PHP
Samuel Mulia ;
Penulis kolom “Parodi” Kompas Minggu
|
KOMPAS,
23 Agustus 2015
Bagi mereka yang tidak
tahu, maka judul yang saya tulis itu adalah sebuah singkatan. Singkatan itu
berbunyi, Pemberi Harapan Palsu. Kalau disebut pemberi, itu adalah seseorang
yang melakukan aktivitas atau kegiatan memberi. Hal apakah yang diberi?
Sebuah harapan. Harapan yang seperti apakah? Harapan yang palsu.
Pakai mata dan otak
Apa reaksi Anda ketika
menerima sebuah harapan yang palsu? Kalau saya gondoknya setengah mati.
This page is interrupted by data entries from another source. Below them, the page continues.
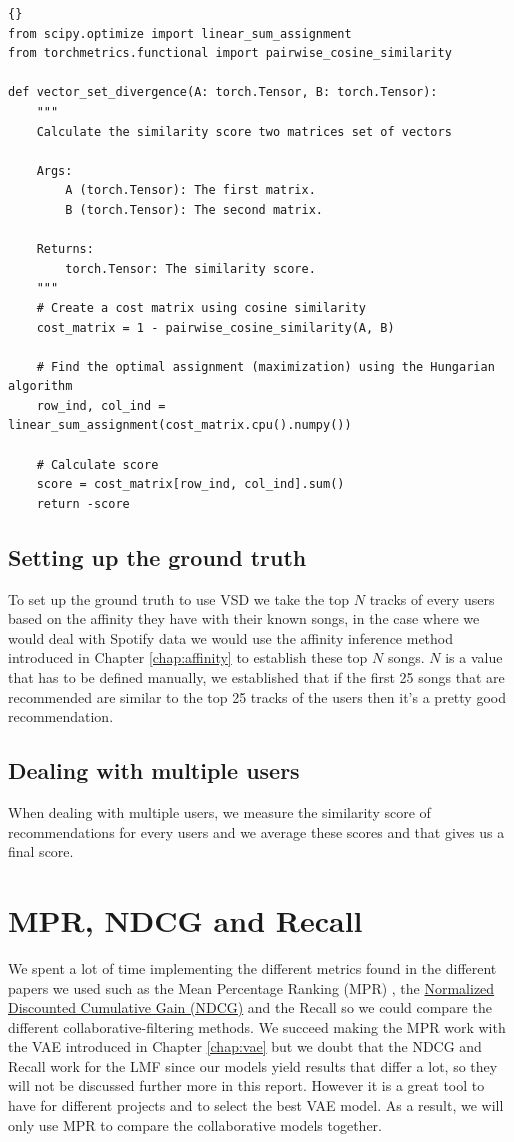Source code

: \begin{lstlisting}{}
from scipy.optimize import linear_sum_assignment
from torchmetrics.functional import pairwise_cosine_similarity

def vector_set_divergence(A: torch.Tensor, B: torch.Tensor):
    """
    Calculate the similarity score two matrices set of vectors

    Args:
        A (torch.Tensor): The first matrix.
        B (torch.Tensor): The second matrix.

    Returns:
        torch.Tensor: The similarity score.
    """
    # Create a cost matrix using cosine similarity
    cost_matrix = 1 - pairwise_cosine_similarity(A, B)

    # Find the optimal assignment (maximization) using the Hungarian algorithm
    row_ind, col_ind = linear_sum_assignment(cost_matrix.cpu().numpy())

    # Calculate score
    score = cost_matrix[row_ind, col_ind].sum()
    return -score
\end{lstlisting}

\subsection{Setting up the ground truth} \label{subsec:ground_truth}
To set up the ground truth to use VSD we take the top $N$ tracks of every users based on the affinity they have with their known songs, in the case where we would deal with Spotify data we would use the affinity inference method introduced in Chapter \ref{chap:affinity} to establish these top $N$ songs. $N$ is a value that has to be defined manually, we established that if the first 25 songs that are recommended are similar to the top 25 tracks of the users then it's a pretty good recommendation.

\subsection{Dealing with multiple users}
When dealing with multiple users, we measure the similarity score of recommendations for every users and we average these scores and that gives us a final score.

\section{MPR, NDCG and Recall} \label{sec:ordered_metrics}
We spent a lot of time implementing the different metrics found in the different papers we used such as the Mean Percentage Ranking (MPR) \cite{johnson_logistic_matrix_factorization}, the \href{https://en.wikipedia.org/wiki/Discounted_cumulative_gain}{Normalized Discounted Cumulative Gain (NDCG)} and the Recall \cite{liang2018variational} so we could compare the different collaborative-filtering methods. We succeed making the MPR work with the VAE introduced in Chapter \ref{chap:vae} but we doubt that the NDCG and Recall work for the LMF since our models yield results that differ a lot, so they will not be discussed further more in this report. However it is a great tool to have for different projects and to select the best VAE model. As a result, we will only use MPR to compare the collaborative models together.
Tersinggung, tersakiti. Tersakitinya bukan soal harapan palsunya, tetapi
lebih kepada sudah tertipu, telah dijadikan korban. Seperti promosi sebuah
produk. Memikat pada awalnya, tetapi bodong pada akhirnya.
Ayah saya pernah
tertipu dengan promosi investasi keuangan yang menjanjikan hasil yang tinggi
dalam waktu yang tidak terlalu lama. Dasar ayah juga manusia yang masuk ke
dalam golongan manusia doyan uang dan tak sabar, ia menggunakan mata dan
otaknya saja, sementara nuraninya dibungkam habis. Singkat cerita, investasi
yang dilakukan yang hanya memikat di awal itu, berakhir dengan kesia-siaan
alias uangnya raib dan ia mencak- mencak.
Kalau ayah saya korban
PHP dari sisi investasi uang, saya sebagai anaknya, telah menjadi korban PHP
cinta. Keduanya itu, uang dan cinta, tak ada bedanya. Keduanya punya daya
tarik yang memikat, menggiurkan, melenakan, seperti narkoba. Keduanya membuat
ketergantungan, dan memberi efek yang pada menit pertama mampu membuat otak
berkata, keputusan ini benar. Saya akan tambah kaya dalam waktu sekian bulan,
hidup saya akan lebih berbahagia karena cinta yang dulu tak pernah saya
alami.
Semuanya akan terlihat
masuk akal. Tetapi, yang semua masuk akal, belum tentu masuk ke dalam
'akal'-nya nurani. Apa buktinya? Saya pernah mencoba menasihati ayah saya
untuk lebih berhati-hati di dalam melakukan investasinya. Karena ia lebih
pandai secara matematis, saya KO. Artinya nasihat itu tak masuk ke dalam
akalnya. Sekarang kalau saya menengok kembali ke masa itu, saya menyadari
bahwa otak itu ternyata bisa tertipu gara-gara mata yang mudah menjadi buta.
Hal yang sama terjadi
ketika saya jatuh cinta. Sahabat saya memberi nasihat, ia bahkan meminta
waktu khusus untuk berbicara. Selama pembicaraan itu berlangsung, dan selama
nasihat itu dicekoki ke dalam kepala bahwa saya tidak perlu melanjutkan
perjalanan cinta dengan manusia yang memberi harapan palsu, saya hanya
mengangguk-angguk, tetapi otak saya sama sekali tidak berkonsentrasi kepada
nasihat mulia itu. Saya hanya memandangi wajahnya, kadang nasihatnya menjadi
samar-samar terdengar dan otak saya melayang entah ke mana.
Pakai nurani
Apa persamaan ayah dan
saya? Kami sama-sama tidak memedulikan nasihat mulia yang diberikan oleh
orang lain yang otaknya tidak terkontaminasi, yang mata dan nuraninya dengan
jernih bisa melihat ketidakbenaran sebuah promosi yang hanya menggiurkan pada
awalnya saja. Ketika mata sudah terhipnotis, ternyata otak juga ikut-ikutan
terhipnotis. Dulu saya tak memercayai kalau mata bisa menipu otak. Sekarang
saya percaya benar.
Saya berpikir mata
boleh saja kabur dan buta, tetapi otak akan senantiasa sehat walafiat bahkan
menjadi satpam untuk mengingatkan mata untuk tak mudah menjadi takabur. Ehhh.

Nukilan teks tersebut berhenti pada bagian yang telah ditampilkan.